Tal vez por ese motivo, en buena parte de las escenas del film el tiempo parece transcurrir de forma inaudita. Se ralentiza hasta que deja de transcurrir. Se acelera y todo parece ocurrir a la vez. Logra extenderse en direcciones nuevas y extrañas, lo que brinda a la historia una singular personalidad. Ya sea porque el personaje titular no pierde su rostro infantil, o porque el estrato de lo surreal es muy poderoso. Cualquiera sea la razón, la historia se encuentra suspendida en un estrato de la realidad singular. Uno complicado, hermoso y de una sensibilidad asombrosa. Un logro que convierte a la película en un logro generacional y, también, una exploración de un lenguaje cinematográfico en toda su extensión.
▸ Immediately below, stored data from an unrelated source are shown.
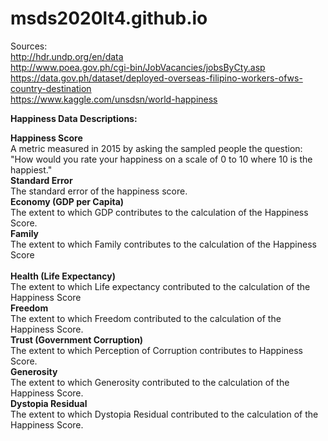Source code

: # msds2020lt4.github.io

Sources:<br>
	http://hdr.undp.org/en/data <br>
	http://www.poea.gov.ph/cgi-bin/JobVacancies/jobsByCty.asp <br>
	https://data.gov.ph/dataset/deployed-overseas-filipino-workers-ofws-country-destination <br>
	https://www.kaggle.com/unsdsn/world-happiness <br>
  

**Happiness Data Descriptions:**

**Happiness Score**<br>
  A metric measured in 2015 by asking the sampled people the question: "How would you rate your happiness on a scale of 0 to 10 where 10 is the happiest."<br>
**Standard Error**<br>
  The standard error of the happiness score.<br>
**Economy (GDP per Capita)**<br>
  The extent to which GDP contributes to the calculation of the Happiness Score.<br>
**Family**<br>
  The extent to which Family contributes to the calculation of the Happiness Score<br><br>
**Health (Life Expectancy)**<br>
  The extent to which Life expectancy contributed to the calculation of the Happiness Score<br>
**Freedom**<br>
  The extent to which Freedom contributed to the calculation of the Happiness Score.<br>
**Trust (Government Corruption)**<br>
  The extent to which Perception of Corruption contributes to Happiness Score.<br>
**Generosity**<br>
  The extent to which Generosity contributed to the calculation of the Happiness Score.<br>
**Dystopia Residual**<br>
  The extent to which Dystopia Residual contributed to the calculation of the Happiness Score.<br>


	
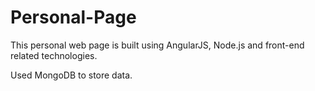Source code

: # Personal-Page

This personal web page is built using AngularJS, Node.js and front-end related technologies. 

Used MongoDB to store data. 
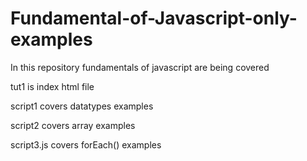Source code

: # Fundamental-of-Javascript-only-examples
In this repository fundamentals of javascript are being covered

tut1 is index html file

script1 covers datatypes examples

script2 covers array examples

script3.js covers forEach() examples
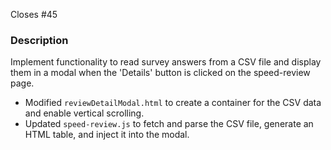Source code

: Closes #45

### Description

Implement functionality to read survey answers from a CSV file and display them in a modal when the 'Details' button is clicked on the speed-review page.

- Modified `reviewDetailModal.html` to create a container for the CSV data and enable vertical scrolling.
- Updated `speed-review.js` to fetch and parse the CSV file, generate an HTML table, and inject it into the modal.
Un viaje interminable hacia nuevos universos de la mano de Hayao Miyazaki

El viaje de Chihiro

La animación japonesa se considera, además de una forma de expresión artística formal, todo un lenguaje por derecho propio. Con su profundidad conceptual, complejidad estética y profundo simbolismo, es quizás una de las manifestaciones visuales más singulares del continente asiático. La animación japonesa posee una profunda capacidad evocadora. Más allá, una visión narrativa única, lo que hace un vehículo extraordinario para lo esencial de cualquier creación artística: contar una historia.

Una de las figuras más representativas de toda una larga tradición de creadores en el ámbito de la animación es, sin duda, Hayao Miyazaki. No solo se trata de un destacado director a lo que el género se refiere. Además, también un extraordinario guionista que brinda a toda su obra una huella reconocible y una sensibilidad exquisita. Y lo que es aún más importante, una interpretación sobre el arte, la estética y el lenguaje profundamente personal. Miyazaki transformó la animación en algo más allá de su estética. Creó un lenguaje, una estructura coherente de referentes y metáforas, una visión totalmente nueva de un género saturado de dimensiones y reinvenciones.

El viaje de Chihiro

Se suele insistir que Miyazaki encontró la manera de brindar algo más que belleza a una prodigiosa industria basada en lo llamativo y lo estéticamente inusual. El director analiza no solo temas de considerable complejidad, sino que lo hace a través de una serie de elementos casi simples. Miyazaki rebasa los límites de lo que la visión predominante del género supone, para crear algo más; para construir alegorías sensibles, esmeradas, inolvidables. 

En particular, El Viaje de Chihiro se considera su obra más elaborada y, también, la más personal. El film se cuenta como una pequeña joya de la alegoría profunda. Miyazaki crea una fábula sobre la búsqueda interior, el rito iniciático y la pérdida de la inocencia. Todos tópicos habituales en su filmografía y también en el género. Pero, en esta ocasión, agregándole una vuelta de tuerca totalmente novedosa. La película avanza con sencillez hacia escenas memorables que se suceden unas a otras. Un recorrido en una incesante búsqueda de un significado mucho más profundo que la simple belleza.

El viaje de Chihiro, un homenaje a la infancia 

El viaje de Chihiro

El film es alegórico de principio a fin. Poco a poco, Chihiro avanza a través de esa extraña visión de la realidad desdoblada. En el trayecto pierde a sus padres  — el origen de toda identidad —  e incluso la noción de lo que es real y lo que no. Chihiro madura, lentamente, con esfuerzo; bajo la mano implacable de una bruja portentosa. Un evidente límite entre el mundo humano y lo que habita más allá. Para el director, la idea de una viajera temporal es mucho más profunda que solo un punto de interés argumental. Es una pregunta a gran escala sobre la naturaleza humana, su importancia y belleza. 

La animación también resulta sorprendente: una obra maestra de fondos y paisajes, hasta la minuciosa delicadeza de los personajes. No obstante, no se trata únicamente de su estética, sino de esa profundidad argumental que acompaña y sostiene la estructura visual. Desde el tren con pasajeros espectrales hasta el dragón devorado por figuras de origami, la película entera es una alegoría a la ternura. También, al universo infantil y la delicadeza del espíritu humano. Una pieza de arte que, a veintiún años de su estreno, sigue siendo irrepetible.